Hi,
since I switched to Geany as my main code editor, I feel there are two other minor issues:
Search copy on Linux
1. do a text search in a file 2. keep the search dialog open 3. select one or more lines dragging the mouse with left button pressed 4. close the search dialog 5. paste the selected text by pressing the central mouse button 6. nothing happens
Copy $ vars on Linux
1. double click on a $ var, like $varname 2. paste by pressing the central mouse button 3. the $ is not pasted but only the "varname" part
Is this the intended behaviour? Maybe a problem with the underlying editor libraries?
Thanks!
On 5 October 2012 23:00, Alessandro Pasotti apasotti@gmail.com wrote:
This works for me on current Git.
Only varname is selected so thats all that is pasted. This is a function of the definition of what is a word to be selected by the double click.
Cheers Lex
2012/10/5 Lex Trotman elextr@gmail.com:
Sorry, I forgot one piece:
-1. select a word with the mouse double click, 0. copy it with CTRL+C 1. do a text search in a file 2. keep the search dialog open 3. select one or more lines dragging the mouse with left button pressed 4. close the search dialog 5. paste the selected text by pressing the central mouse button 6. the first word (selected with CTRL+C) is pasted instead of that selected with the mouse
Yes, it's clear to me that the $ is not selected, I'm asking why.

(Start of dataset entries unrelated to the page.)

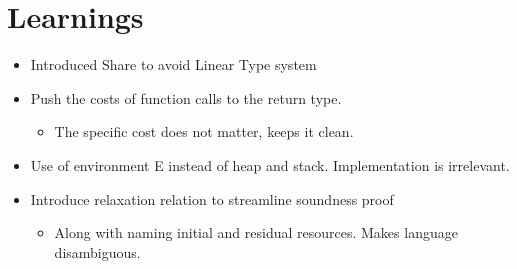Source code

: \chapter{Learnings}
\begin{itemize}
	\item Introduced Share to avoid Linear Type system
	\item Push the costs of function calls to the return type. 
	   \begin{itemize}
	   	\item The specific cost does not matter, keeps it clean.
	   \end{itemize}
	\item Use of environment E instead of heap and stack. Implementation is irrelevant.
	\item Introduce relaxation relation to streamline soundness proof
	\begin{itemize}
		\item Along with naming initial and residual resources. Makes language disambiguous.
	\end{itemize}
\end{itemize}
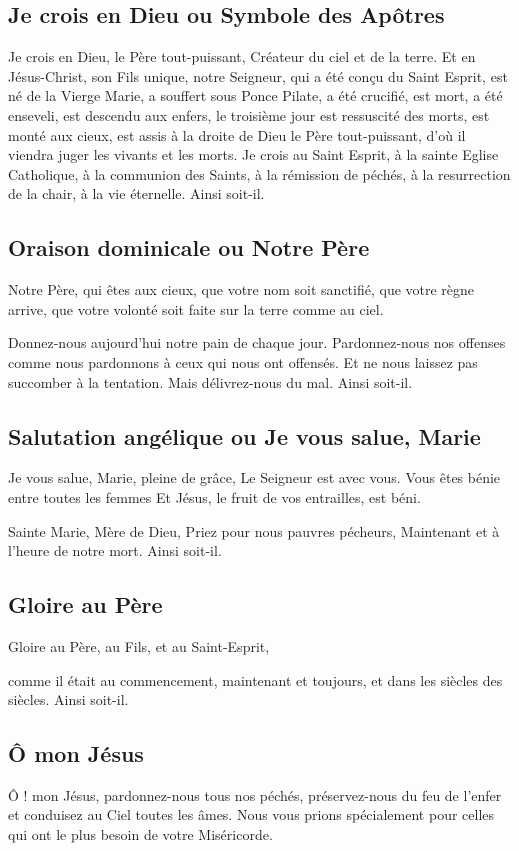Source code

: 
\subsection[Je crois en Dieu]{Je crois en Dieu ou Symbole des Apôtres}
Je crois en Dieu, le Père tout-puissant, Créateur du ciel et de la terre.
Et en Jésus-Christ, son Fils unique, notre Seigneur,
qui a été conçu du Saint Esprit, est né de la Vierge Marie,
a souffert sous Ponce Pilate, a été crucifié, est mort, a été enseveli,
est descendu aux enfers, le troisième jour est ressuscité des morts,
est monté aux cieux,
est assis à la droite de Dieu le Père tout-puissant,
d’où il viendra juger les vivants et les morts.
Je crois au Saint Esprit,
à la sainte Eglise Catholique,
à la communion des Saints,
à la rémission de péchés,
à la resurrection de la chair,
à la vie éternelle.
Ainsi soit-il.

\subsection[Notre Père]{Oraison dominicale ou Notre Père}
Notre Père, qui êtes aux cieux,
que votre nom soit sanctifié, que votre règne arrive,
que votre volonté soit faite sur la terre comme au ciel.

Donnez-nous aujourd’hui notre pain de chaque jour.
Pardonnez-nous nos offenses comme nous pardonnons à ceux qui nous ont offensés.
Et ne nous laissez pas succomber à la tentation.
Mais délivrez-nous du mal.
Ainsi soit-il.

\subsection[Je vous salue Marie]{Salutation angélique ou Je vous salue, Marie}
Je vous salue, Marie, pleine de grâce,
Le Seigneur est avec vous.
Vous êtes bénie entre toutes les femmes
Et Jésus, le fruit de vos entrailles, est béni.

Sainte Marie, Mère de Dieu,
Priez pour nous pauvres pécheurs,
Maintenant et à l’heure de notre mort.
Ainsi soit-il.

\subsection{Gloire au Père}
Gloire au Père, au Fils, et au Saint-Esprit,

comme il était au commencement, maintenant et toujours, et dans les siècles des siècles.
Ainsi soit-il.

\subsection{Ô mon Jésus}
Ô ! mon Jésus, pardonnez-nous tous nos péchés, préservez-nous du feu de l’enfer et conduisez au Ciel toutes les âmes. Nous vous prions spécialement pour celles qui ont le plus besoin de votre Miséricorde.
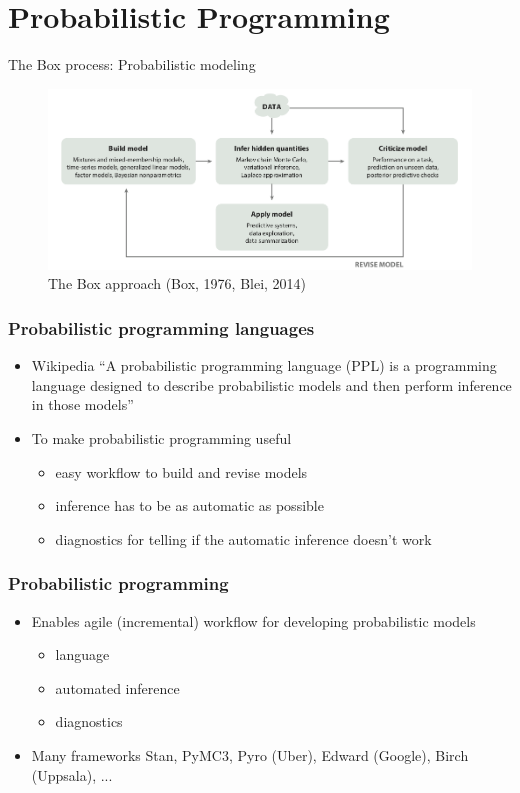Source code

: \documentclass[10pt]{beamer}
\begin{document}
\section{Probabilistic Programming}
\frame{\sectionpage}


\begin{frame}{The Box process: Probabilistic modeling}

\begin{figure}
    \centering
    \includegraphics[width=1\textwidth]{figs/Boxs_loop.png}
    \caption{The Box approach (Box, 1976, Blei, 2014)}
\end{figure}
\end{frame}


\begin{frame}
\frametitle{Probabilistic programming languages}

  \begin{itemize}
  \item Wikipedia ``A probabilistic programming language (PPL) is a
    programming language designed to describe probabilistic models
    and then perform inference in those models''
    \pause
  \item To make probabilistic programming useful
    \begin{itemize}
    \item easy workflow to build and revise models
    \item inference has to be as automatic as possible
    \item diagnostics for telling if the automatic inference doesn't work
    \end{itemize}
  \end{itemize}
\end{frame}

\begin{frame}

\frametitle{Probabilistic programming}

  \begin{itemize}
  \item Enables agile (incremental) workflow for developing probabilistic models
    \begin{itemize}
    \item language
    \item automated inference
    \item diagnostics
    \end{itemize}
  \item Many frameworks
    Stan, PyMC3, Pyro (Uber), Edward (Google), Birch (Uppsala), ...
  \end{itemize}

\end{frame}
\end{document}
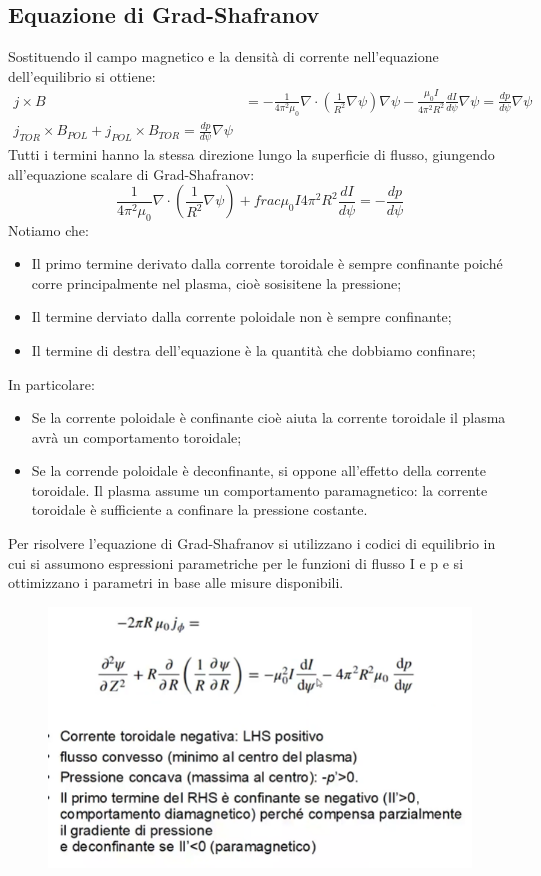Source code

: \documentclass{article}
\begin{document}
\subsection{Equazione di Grad-Shafranov}
Sostituendo il campo magnetico e la densità di corrente nell'equazione dell'equilibrio si ottiene:\begin{align*}
    j\times B&=-\frac{1}{4\pi^{2}\mu_{0}}\nabla\cdot\left(\frac{1}{R^{2}}\nabla\psi\right)\nabla\psi-\frac{\mu_{0}I}{4\pi^{2}R^{2}}\frac{dI}{d\psi}\nabla\psi=\frac{dp}{d\psi}\nabla\psi \\
    j_{TOR}\times B_{POL}+j_{POL}\times B_{TOR}=\frac{dp}{d\psi}\nabla\psi
\end{align*}
Tutti i termini hanno la stessa direzione lungo la superficie di flusso, giungendo all'equazione scalare di Grad-Shafranov:
\textbf{\begin{equation*}
    \frac{1}{4\pi^{2}\mu_{0}}\nabla\cdot\left(\frac{1}{R^{2}}\nabla\psi \right)+frac{\mu_{0}I}{4\pi^{2}R^{2}}\frac{dI}{d\psi}=-\frac{dp}{d\psi}
\end{equation*}}
Notiamo che:\begin{itemize}
    \item Il primo termine derivato dalla corrente toroidale è sempre confinante poiché corre principalmente nel plasma, cioè sosisitene la pressione;
    \item Il termine derviato dalla corrente poloidale non è sempre confinante;
    \item Il termine di destra dell'equazione è la quantità che dobbiamo confinare;
\end{itemize}
In particolare:\begin{itemize}
    \item Se la corrente poloidale è confinante cioè aiuta la corrente toroidale il plasma avrà un comportamento toroidale;
    \item Se la corrende poloidale è deconfinante, si oppone all'effetto della corrente toroidale. Il plasma assume un comportamento paramagnetico: la corrente toroidale è sufficiente a confinare la pressione costante.
\end{itemize}
Per risolvere l'equazione di Grad-Shafranov si utilizzano i codici di equilibrio in cui si assumono espressioni parametriche per le funzioni di flusso I e p e si ottimizzano i parametri in base alle misure disponibili.
\begin{figure}
    \centering
    \includegraphics[scale=0.4]{2022-06-26-16-35-40.png}%
\end{figure}
\end{document}
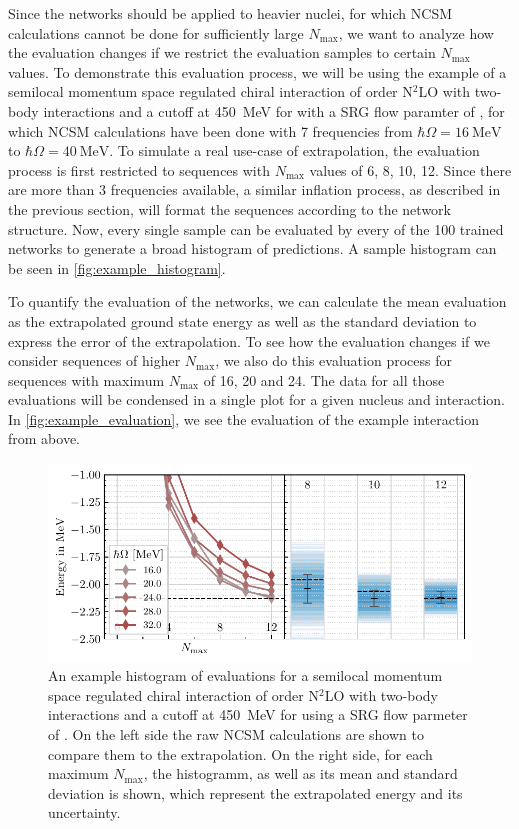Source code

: Since the networks should be applied to heavier nuclei, for which NCSM calculations cannot be done for sufficiently large $N_\mathrm{max}$, we want to analyze how the evaluation changes if we restrict the evaluation samples to certain $N_\mathrm{max}$ values. To demonstrate this evaluation process, we will be using the example of a semilocal momentum space regulated chiral interaction of order N$^{2}$LO with two-body interactions and a cutoff at \SI{450}{\mega\electronvolt} for  with a SRG flow paramter of  \cite{smsquelle}, for which NCSM calculations have been done with 7 frequencies from $\hbar\Omega = \SI{16}{\mega\electronvolt}$ to $\hbar\Omega = \SI{40}{\mega\electronvolt}$. To simulate a real use-case of extrapolation, the evaluation process is first restricted to sequences with $N_\mathrm{max}$ values of 6, 8, 10, 12. Since there are more than 3 frequencies available, a similar inflation process, as described in the previous section, will format the sequences according to the network structure. Now, every single sample can be evaluated by every of the 100 trained networks to generate a broad histogram of predictions. A sample histogram can be seen in \autoref{fig:example_histogram}.


To quantify the evaluation of the networks, we can calculate the mean evaluation as the extrapolated ground state energy as well as the standard deviation to express the error of the extrapolation. To see how the evaluation changes if we consider sequences of higher $N_\mathrm{max}$, we also do this evaluation process for sequences with maximum $N_\mathrm{max}$ of 16, 20 and 24. The data for all those evaluations will be condensed in a single plot for a given nucleus and interaction. In \autoref{fig:example_evaluation}, we see the evaluation of the example interaction from above.

\begin{figure}[H]
  \centering
  \includegraphics[]{media/example_evaluation.pdf}
  \caption{An example histogram of evaluations for a semilocal momentum space regulated chiral interaction of order N$^{2}$LO with two-body interactions and a cutoff at \SI{450}{\mega\electronvolt} \cite{smsquelle} for  using a SRG flow parmeter of . On the left side the raw NCSM calculations are shown to compare them to the extrapolation. On the right side, for each maximum $N_\mathrm{max}$, the histogramm, as well as its mean and standard deviation is shown, which represent the extrapolated energy and its uncertainty.}
  \label{fig:example_evaluation}
\end{figure}
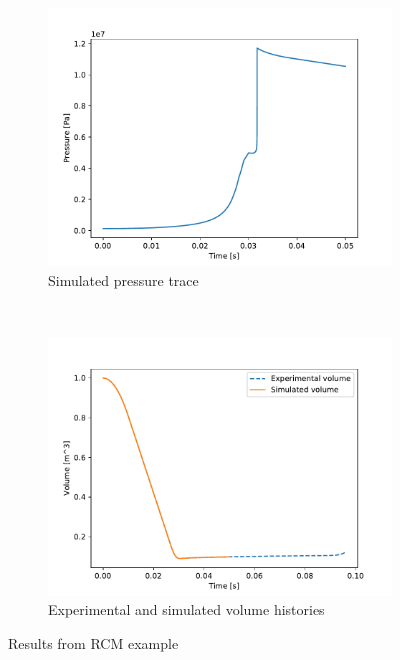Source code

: \documentclass[12pt]{ijck}
\begin{document}
\begin{figure}[htbp]
    \centering
    \begin{subfigure}{0.7\textwidth}
        \centering
        \includegraphics[width=\linewidth]{rcm-pressure.pdf}
        \caption{Simulated pressure trace}
    \end{subfigure}
    \\
    \begin{subfigure}{0.7\textwidth}
        \centering
        \includegraphics[width=\linewidth]{rcm-volume.pdf}
        \caption{Experimental and simulated volume histories}
    \end{subfigure}
    \caption{Results from RCM example}
    \label{fig:rcm}
\end{figure}
\end{document}
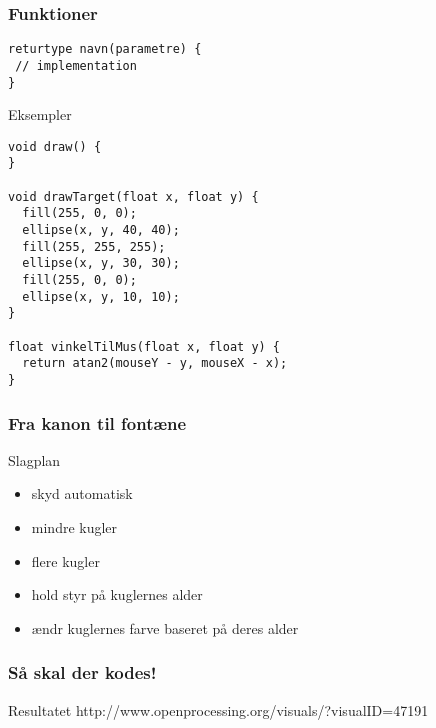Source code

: \documentclass{beamer}
\begin{document}
\begin{frame}[fragile]
  \frametitle{Funktioner}
    
\begin{verbatim}
returtype navn(parametre) {
 // implementation
}
\end{verbatim}
  
  \begin{block}{Eksempler}
  {\tiny
\begin{verbatim}
void draw() {
}

void drawTarget(float x, float y) {
  fill(255, 0, 0);
  ellipse(x, y, 40, 40);
  fill(255, 255, 255);  
  ellipse(x, y, 30, 30);
  fill(255, 0, 0);
  ellipse(x, y, 10, 10);  
}

float vinkelTilMus(float x, float y) {
  return atan2(mouseY - y, mouseX - x);
}

\end{verbatim}    
}
  \end{block}

\end{frame}



\begin{frame}[fragile]
  \frametitle{Fra kanon til fontæne}
  
  \begin{block}{Slagplan}
    \begin{itemize}
    \item skyd automatisk
    \item mindre kugler
    \item flere kugler
    \item hold styr på kuglernes alder
    \item ændr kuglernes farve baseret på deres alder
    \end{itemize}
  \end{block}
    
\end{frame}

\begin{frame}[fragile]
  \frametitle{Så skal der kodes!}
      
  \begin{block}{Resultatet}  
  http://www.openprocessing.org/visuals/?visualID=47191
  \end{block}

\end{frame}
\end{document}
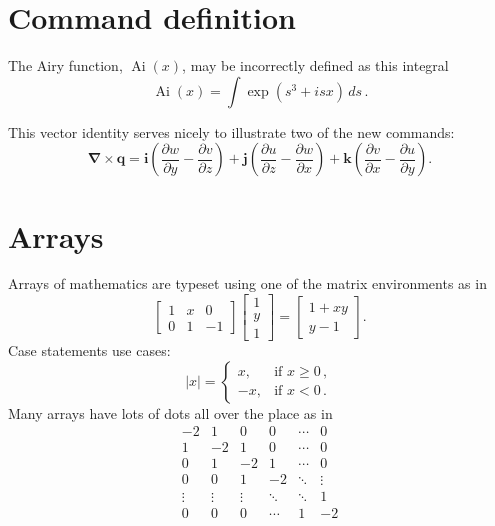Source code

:\documentclass[20pt,a4paper]{extarticle}
\begin{document}
\section{Command definition}

\newcommand{\Ai}{\operatorname{Ai}} 
The Airy function, $\Ai(x)$, may be incorrectly defined as this 
integral
\[
	\Ai(x)=\int\exp(s^3+isx)\,ds\,.
\]

\newcommand{\D}[2]{\frac{\partial #2}{\partial #1}}
\newcommand{\DD}[2]{\frac{\partial^2 #2}{\partial #1^2}}
\renewcommand{\vec}[1]{\boldsymbol{#1}}

This vector identity serves nicely to illustrate two of the new 
commands:
\[
	\vec\nabla\times\vec q
	=\vec i\left(\D yw-\D zv\right)
	+\vec j\left(\D zu-\D xw\right)
	+\vec k\left(\D xv-\D yu\right).
\]






\section{Arrays}

Arrays of mathematics are typeset using one of the matrix environments as 
in
\[
	\begin{bmatrix}
		1 & x & 0 \\
		0 & 1 & -1
	\end{bmatrix}\begin{bmatrix}
		1  \\
		y  \\
		1
	\end{bmatrix}
	=\begin{bmatrix}
		1+xy  \\
		y-1
	\end{bmatrix}.
\]
Case statements use cases:
\[
	|x|=\begin{cases}
		x, & \text{if }x\geq 0\,,  \\
		-x, & \text{if }x< 0\,.
	\end{cases}
\]
Many arrays have lots of dots all over the place as in
\[
	\begin{matrix}
		-2 & 1 & 0 & 0 & \cdots & 0  \\
		1 & -2 & 1 & 0 & \cdots & 0  \\
		0 & 1 & -2 & 1 & \cdots & 0  \\
		0 & 0 & 1 & -2 & \ddots & \vdots \\
		\vdots & \vdots & \vdots & \ddots & \ddots & 1  \\
		0 & 0 & 0 & \cdots & 1 & -2
	\end{matrix}
\]
\end{document}
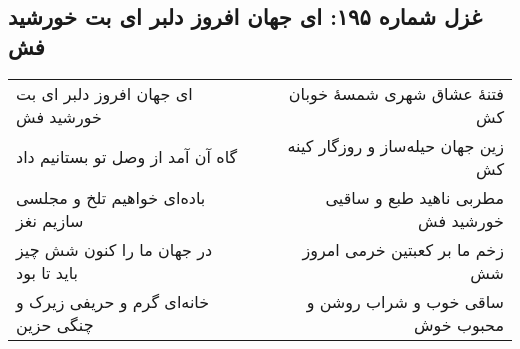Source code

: \begin{center}
\section*{غزل شماره ۱۹۵: ای جهان افروز دلبر ای بت خورشید فش}
\label{sec:195}
\begin{longtable}{l p{0.5cm} r}
ای جهان افروز دلبر ای بت خورشید فش
&&
فتنهٔ عشاق شهری شمسهٔ خوبان کش
\\
گاه آن آمد از وصل تو بستانیم داد
&&
زین جهان حیله‌ساز و روزگار کینه کش
\\
باده‌ای خواهیم تلخ و مجلسی سازیم نغز
&&
مطربی ناهید طبع و ساقیی خورشید فش
\\
در جهان ما را کنون شش چیز باید تا بود
&&
زخم ما بر کعبتین خرمی امروز شش
\\
خانه‌ای گرم و حریفی زیرک و چنگی حزین
&&
ساقی خوب و شراب روشن و محبوب خوش
\\
\end{longtable}
\end{center}
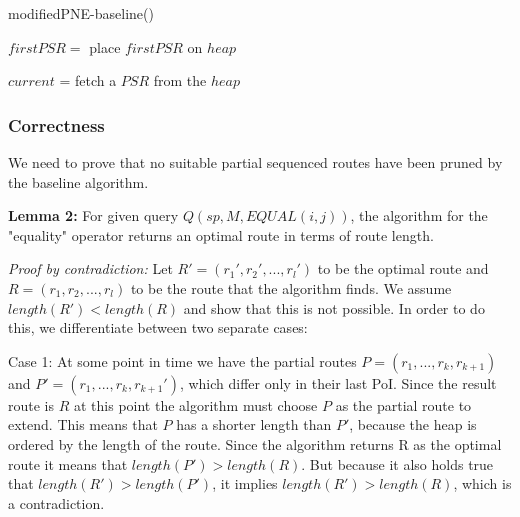 \raggedbottom

\begin{algorithm}[H]
\caption{modifiedPNE-baseline()}
\label{alg:mPNE_baseline}
	
	
	$firstPSR =$\;
	place $firstPSR$ on $heap$\;
	
	$current$ = fetch a $PSR$ from the $heap$\;
	
\end{algorithm}

\subsubsection{Correctness}
We need to prove that no suitable partial sequenced routes have been pruned by the baseline algorithm.

\textbf{Lemma 2:} For given query $Q(sp, M, EQUAL(i, j))$, the algorithm for the "equality" operator returns an optimal route in terms of route length.

\textit{Proof by contradiction:} Let $R' = (r_1', r_2', ..., r_l')$ to be the optimal route and $R = (r_1, r_2, ..., r_l)$ to be the route that the algorithm finds. We assume $length(R') < length(R)$ and show that this is not possible. In order to do this, we differentiate between two separate cases: 

Case 1: At some point in time we have the partial routes $P = (r_1, ..., r_k, r_{k+1})$ and $P' = (r_1, ..., r_k, r_{k+1}')$, which differ only in their last PoI. Since the result route is $R$ at this point the algorithm must choose $P$ as the partial route to extend. This means that $P$ has a shorter length than $P'$, because the heap is ordered by the length of the route. Since the algorithm returns R as the optimal route it means that $length(P') > length(R)$. But because it also holds true that $length(R') > length(P')$, it implies $length(R') > length(R)$, which is a contradiction.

What I mean (and all KDE-based editors behave like that) is that the $ sign IS part of the (variable) word, and I normally want to copy that too.
Thanks.
On 7 October 2012 19:26, Alessandro Pasotti apasotti@gmail.com wrote:
Sadly this is a fight between the two ways of doing things, copy (ctrl+c) and paste(ctrl+v) and select/paste with middle button. There is still much religious debate as to how (if) the two should interact, search any relevant GTK list :( I'm sure KDE has or has had similar discussions. At the moment the current thinking seems to be that a clipboard takes precedence over the selection, so the text you copied takes precedence over the text you selected. Personally I would have kept the two disconnected, but that confuses many people and copy/paste doesn't work with some applications (like any terminal window). This behaviour happens inside Scintilla/GTK and is poorly documented and possibly even changes between versions of GTK (Scintilla is generally rather more stable but doesn't document its behaviour either) and is beyond our control in any case.
There has been a change in the last couple of days in the Git version that might help with this, allowing the definition of that constitutes a "word" as defined by a filetype file to override the default value. You might be able to add $ to the definition of wordchars for whatever your filetype is.
Cheers Lex
Le 07/10/2012 10:26, Alessandro Pasotti a écrit :
You need to update the wordchars setting, either in a per-filetype basis or in filetypes.common. In non-latest Git version, you also need to remove $ from whitespace_chars in filetypes.common.